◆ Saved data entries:
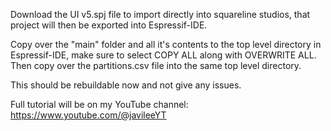 Download the UI v5.spj file to import directly into squareline studios, that project will then be exported into Espressif-IDE.  

Copy over the "main" folder and all it's contents to the top level directory in Espressif-IDE, make sure to select COPY ALL along with OVERWRITE ALL.
Then copy over the partitions.csv file into the same top level directory.  

This should be rebuildable now and not give any issues.

Full tutorial will be on my YouTube channel: https://www.youtube.com/@javileeYT
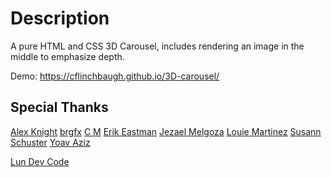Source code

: # Description

A pure HTML and CSS 3D Carousel, includes rendering an image in the middle to emphasize depth.

Demo: https://cflinchbaugh.github.io/3D-carousel/

## Special Thanks

[Alex Knight](https://unsplash.com/@agk42)
[brgfx](https://www.freepik.com/author/brgfx)
[C M](https://unsplash.com/@ubahnverleih)
[Erik Eastman](https://unsplash.com/@erikeae)
[Jezael Melgoza](https://unsplash.com/@jezar)
[Louie Martinez](https://unsplash.com/@thetalkinglens)
[Susann Schuster](https://unsplash.com/@susannschuster)
[Yoav Aziz](https://unsplash.com/@yoavaziz)

[Lun Dev Code](https://www.youtube.com/watch?v=yqaLSlPOUxM)
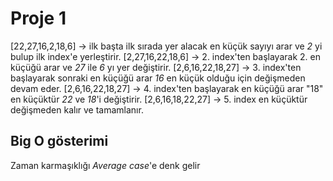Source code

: # Proje 1
[22,27,16,2,18,6] -> ilk başta ilk sırada yer alacak en küçük sayıyı arar ve *2* yi bulup ilk index'e yerleştirir.
[2,27,16,22,18,6] -> 2. index'ten başlayarak 2. en küçüğü arar ve *27* ile *6* yı yer değiştirir.
[2,6,16,22,18,27] -> 3. index'ten başlayarak sonraki en küçüğü arar *16* en küçük olduğu için değişmeden devam eder.
[2,6,16,22,18,27] -> 4. index'ten başlayarak en küçüğü arar "18" en küçüktür *22* ve *18*'i değiştirir.
[2,6,16,18,22,27] -> 5. index en küçüktür değişmeden kalır ve tamamlanır.

## Big O gösterimi
Zaman karmaşıklığı *Average case*'e denk gelir


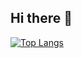 ## Hi there 👋

<!--
**anryts/anryts** is a ✨ _special_ ✨ repository because its `README.md` (this file) appears on your GitHub profile.

Here are some ideas to get you started:

- 🔭 I’m currently working on ...
- 🌱 I’m currently learning ...
- 👯 I’m looking to collaborate on ...
- 🤔 I’m looking for help with ...
- 💬 Ask me about ...
- 📫 How to reach me: ...
- 😄 Pronouns: ...
- ⚡ Fun fact: ...
-->


<!-- [![Andrii Hrytsenko profile views](https://u8views.com/api/v1/github/profiles/73461908/views/day-week-month-total-count.svg)](https://u8views.com/github/anryts)
-->
[![Top Langs](https://github-readme-stats.vercel.app/api/top-langs/?username=anryts&layout=donut&hide=jupyter%20notebook,bash,html,sql,css,javascript,dockerfile,cmake,makefile,powershell,scss)](https://github.com/anryts/github-readme-stats)


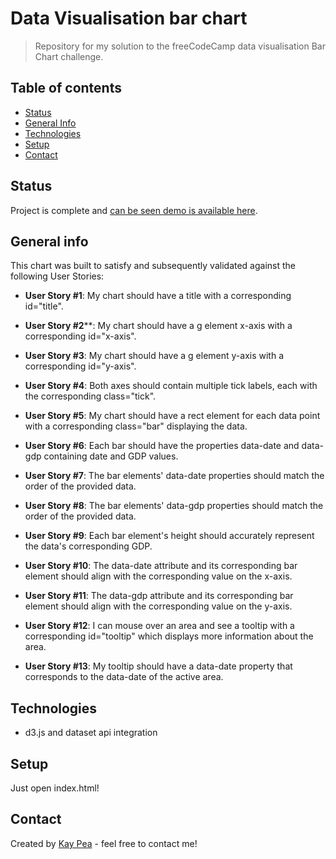 # Data Visualisation bar chart
> Repository for my solution to the freeCodeCamp data visualisation Bar Chart challenge.

## Table of contents
* [Status](#status)
* [General Info](#general-info)
* [Technologies](#technologies)
* [Setup](#setup)
* [Contact](#contact)

## Status
Project is complete and [can be seen demo is available here](https://ravenblack24.github.io/d3-us-gdp-chart/).

## General info
This chart was built to satisfy and subsequently validated against the following User Stories:

- **User Story #1**: My chart should have a title with a corresponding id="title".

- **User Story #2****: My chart should have a g element x-axis with a corresponding id="x-axis".

- **User Story #3**: My chart should have a g element y-axis with a corresponding id="y-axis".

- **User Story #4**: Both axes should contain multiple tick labels, each with the corresponding class="tick".

- **User Story #5**: My chart should have a rect element for each data point with a corresponding class="bar" displaying the data.

- **User Story #6**: Each bar should have the properties data-date and data-gdp containing date and GDP values.

- **User Story #7**: The bar elements' data-date properties should match the order of the provided data.

- **User Story #8**: The bar elements' data-gdp properties should match the order of the provided data.

- **User Story #9**: Each bar element's height should accurately represent the data's corresponding GDP.

- **User Story #10**: The data-date attribute and its corresponding bar element should align with the corresponding value on the x-axis.

- **User Story #11**: The data-gdp attribute and its corresponding bar element should align with the corresponding value on the y-axis.

- **User Story #12**: I can mouse over an area and see a tooltip with a corresponding id="tooltip" which displays more information about the area.

- **User Story #13**: My tooltip should have a data-date property that corresponds to the data-date of the active area.

## Technologies
* d3.js and dataset api integration

## Setup
Just open index.html!

## Contact
Created by [Kay Pea](https://imkp.co.uk) - feel free to contact me!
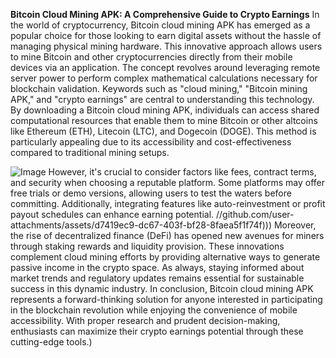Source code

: **Bitcoin Cloud Mining APK: A Comprehensive Guide to Crypto Earnings**
In the world of cryptocurrency, Bitcoin cloud mining APK has emerged as a popular choice for those looking to earn digital assets without the hassle of managing physical mining hardware. This innovative approach allows users to mine Bitcoin and other cryptocurrencies directly from their mobile devices via an application. The concept revolves around leveraging remote server power to perform complex mathematical calculations necessary for blockchain validation.
Keywords such as "cloud mining," "Bitcoin mining APK," and "crypto earnings" are central to understanding this technology. By downloading a Bitcoin cloud mining APK, individuals can access shared computational resources that enable them to mine Bitcoin or other altcoins like Ethereum (ETH), Litecoin (LTC), and Dogecoin (DOGE). This method is particularly appealing due to its accessibility and cost-effectiveness compared to traditional mining setups.

![Image](https://github.com/user-attachments/assets/d7419ec9-dc67-403f-bf28-8faea5f1f74f)
However, it's crucial to consider factors like fees, contract terms, and security when choosing a reputable platform. Some platforms may offer free trials or demo versions, allowing users to test the waters before committing. Additionally, integrating features like auto-reinvestment or profit payout schedules can enhance earning potential.
 //github.com/user-attachments/assets/d7419ec9-dc67-403f-bf28-8faea5f1f74f)))
Moreover, the rise of decentralized finance (DeFi) has opened new avenues for miners through staking rewards and liquidity provision. These innovations complement cloud mining efforts by providing alternative ways to generate passive income in the crypto space. As always, staying informed about market trends and regulatory updates remains essential for sustainable success in this dynamic industry.
In conclusion, Bitcoin cloud mining APK represents a forward-thinking solution for anyone interested in participating in the blockchain revolution while enjoying the convenience of mobile accessibility. With proper research and prudent decision-making, enthusiasts can maximize their crypto earnings potential through these cutting-edge tools.)
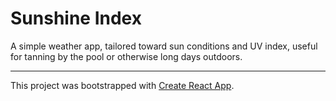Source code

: # Sunshine Index
A simple weather app, tailored toward sun conditions and UV index, useful for tanning by the pool or otherwise long days outdoors.

---

This project was bootstrapped with [Create React App](https://github.com/facebook/create-react-app).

◆ DESCRIPTION OF THE TASK: From the data above, copy every line where "youtube" appears.

◆ SOLUTION TO THIS EXERCISE:
Full tutorial will be on my YouTube channel: https://www.youtube.com/@javileeYT
[Lun Dev Code](https://www.youtube.com/watch?v=yqaLSlPOUxM)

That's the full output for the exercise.